What visual symptoms did you have? Also, it's interesting that the death of sibling plays a role in a number of sufferers' stories. For example, before my birth my mom had adopted a boy who sadly died. That was before my birth and played a huge role in my upbringing because my mom was constantly worried that I was ill or something when I was growing up.


----------



## Edis

Yes the usual dr visual 2D vision


----------



## Cotillion

Fearless said:


> DP is caused by bad emotional habits basically, and you probably gained them through disorganized attachment style, and/or you "copied" the behaviours from a parent. It's basically that you don't process your emotions. You act like you don't feel them, you act like something isn't hurting you, etc.. You've probably did this since childhood, it just never became a big problem until you got older, and got DP from it.
> 
> Trauma is only "fuel" to this. You first have to learn about yourself, realize your dysfunctional emotional habits, and THEN you can "process" accumulated trauma.
> 
> It's not something you can figure out alone in your bedroom. It's like learning a profession. You haven't been taught by your parents how to deal with your emotions. This is why I call Harrington's program a diamond in the dirt.


Yes, I agree with it. The only problem is that I'm afraid that Harrington's program isn't enough. As I've mentioned earlier, the main reason for me that I feel so bad is the sense that I'm worthless. I really don't know how to fix it...

Also, you didn't answer the question about visual symptoms.


----------



## Cotillion

Fearless said:


> Harrington gives you a very good knowledge about this.
> 
> You don't fear it's not enough, you fear you have to do it. Be honest to yourself.


Hmm... the fear that I have at the moment is that I'm all alone in this and that I have no idea on how to do it. The only thing that pops into my mind is to train myself to accept myself or something like that... but again I don't really know how to do it.


----------



## missjess

I think a main cause for this is low elf esteem also because when u have that u don't feel u have the right to even speak up let alone express ur feelings so u start to lock urself and ur opinions away ... Also I think the fear of being vulnerable is involved because of how w me were treated when we were vulnerable but yeah ultimately u have to learn to process ur emotions and integrate them back into your sense of self


----------



## wise

I think as adults we don't have to tolerate remaining bottled up. We can choose our friends and choose to minimize time with our families if they trigger us with their dysfunction. People/situations that are healthy/make us feel good are the ones who we need to surround ourselves with/be in. Processing of emotions is effortless when you live by a code of unconditional love for yourself.

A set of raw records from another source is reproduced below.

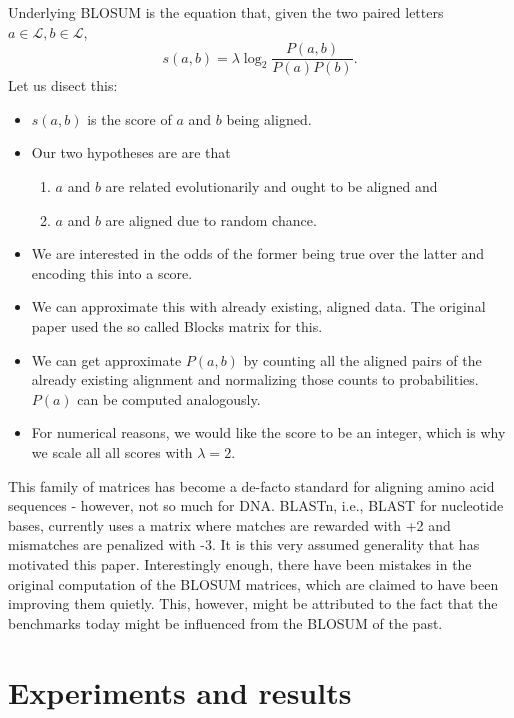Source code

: \documentclass{article}
\begin{document}
Underlying BLOSUM is the equation that, given the two paired letters $a \in
    \mathcal L, b \in \mathcal L$,
\begin{equation*}
    s(a, b)= \lambda \log_2 \frac{P(a, b)}{P(a)P(b)}.
\end{equation*}
Let us disect this:
\begin{itemize}
    \item $s(a, b)$ is the score of $a$ and $b$ being aligned.
    \item Our two hypotheses are are that
          \begin{enumerate}
              \item $a$ and $b$ are related evolutionarily and ought to be
                    aligned and
              \item $a$ and $b$ are aligned due to random chance.
          \end{enumerate}
    \item We are interested in the odds of the former being true over the
          latter and encoding this into a score.
    \item We can approximate this with already existing, aligned data. The
          original paper used the so called Blocks matrix for this.
    \item We can get approximate $P(a,b)$ by counting all the aligned pairs of
          the already existing alignment and normalizing those counts to
          probabilities. $P(a)$ can be computed analogously.
    \item For numerical reasons, we would like the score to be an integer,
          which is why we scale all all scores with $\lambda = 2$.
\end{itemize}
This family of matrices has become a de-facto standard for aligning amino acid
sequences - however, not so much for DNA. BLASTn, i.e., BLAST for nucleotide bases, currently uses a matrix where
matches are rewarded with +2 and mismatches are penalized with -3. It is this very assumed generality that has motivated this paper.
Interestingly enough, there have been
mistakes in the original computation of the BLOSUM matrices, which are claimed
to have been improving them quietly. This, however, might be attributed to the
fact that the benchmarks today might be influenced from the BLOSUM of the past.


\section*{Experiments and results}
\end{document}
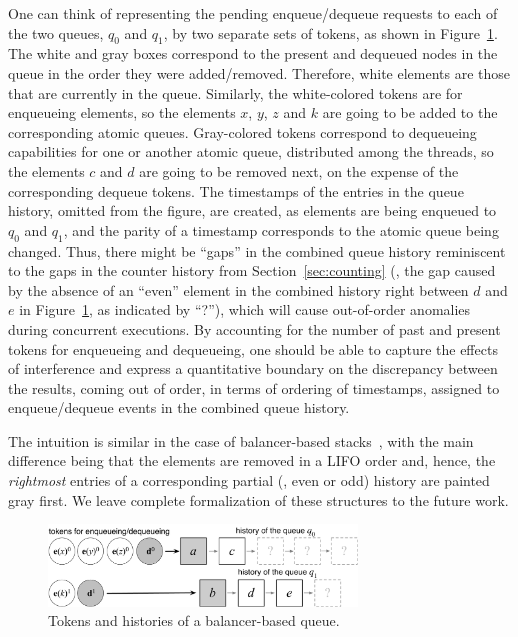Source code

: %
One can think of representing the pending enqueue/dequeue requests to
each of the two queues, $q_0$ and $q_1$, by two separate sets of
tokens, as shown in Figure~\ref{fig:chist2}.
%
The white and gray boxes correspond to the present and
dequeued nodes in the queue in the order they were added/removed.
%
Therefore, white elements are those that are currently in the queue.
%
Similarly, the white-colored tokens are for enqueueing elements, so
the elements $x$, $y$, $z$ and $k$ are going to be added to the
corresponding atomic queues. Gray-colored tokens correspond to
dequeueing capabilities for one or another atomic queue, distributed
among the threads, so the elements $c$ and $d$ are going to be removed
next, on the expense of the corresponding dequeue tokens.
%
The timestamps of the entries in the queue history, omitted from the
figure, are created, as elements are being enqueued to $q_0$ and
$q_1$, and the parity of a timestamp corresponds to the atomic queue
being changed. Thus, there might be ``gaps'' in the combined queue
history reminiscent to the gaps in the counter history from
Section~\ref{sec:counting} (\eg, the gap caused by the absence of an
``even'' element in the combined history right between $d$ and $e$ in
Figure~\ref{fig:chist2}, as indicated by ``?''), which will cause
out-of-order anomalies during concurrent executions.
%
%
By accounting for the number of past and present tokens for enqueueing
and dequeueing, one should be able to capture the effects of
interference and express a quantitative boundary on the discrepancy
between the results, coming out of order, in terms of ordering of
timestamps, assigned to enqueue/dequeue events in the combined queue
history.

The intuition is similar in the case of balancer-based
stacks~\cite{Jagadeesan-Riely:ICALP14}, with the main difference being
that the elements are removed in a LIFO order and, hence, the
\emph{rightmost} entries of a corresponding partial (\ie, even or odd)
history are painted gray first.
%
We leave complete formalization of these structures to the future
work.

{
\setlength{\belowcaptionskip}{-10pt}
\begin{figure}
\centering
\includegraphics[width=8.2cm]{chist2.pdf}      
\caption{Tokens and histories of a balancer-based queue.}
\label{fig:chist2}
\end{figure}
}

Be brave and don't be afraid to constantly evaluate and cut out what is toxic in your life.


----------



## Haumea

> Hmm... the fear that I have at the moment is that I'm all alone in this and that I have no idea on how to do it.


Stop focusing on the fear and start doing it.

Follow the program. "Drill down" into various recommendations (what I mean by this is, he doesn't always get very specific about how to practice something, but you can research it on your own), then practice them.

Don't worry about specific symptoms. There are a great many common DP symptoms, but there are some that are idiosyncratic. Doesn't matter - it's still DP, still same mechanism essentially.


----------



## mikejp

Fearless said:


> I would not look for the cause of my DP in the trauma event itself. It's not like you see or experience a trauma and your brain fucks itself up.
> 
> Also, I'd not look for single events.
> 
> DP is caused by bad emotional habits basically, and you probably gained them through disorganized attachment style, and/or you "copied" the behaviours from a parent. It's basically that you don't process your emotions. You act like you don't feel them, you act like something isn't hurting you, etc.. You've probably did this since childhood, it just never became a big problem until you got older, and got DP from it.
> 
> Trauma is only "fuel" to this. You first have to learn about yourself, realize your dysfunctional emotional habits, and THEN you can "process" accumulated trauma.
> 
> It's not something you can figure out alone in your bedroom. It's like learning a profession. You haven't been taught by your parents how to deal with your emotions. This is why I call Harrington's program a diamond in the dirt.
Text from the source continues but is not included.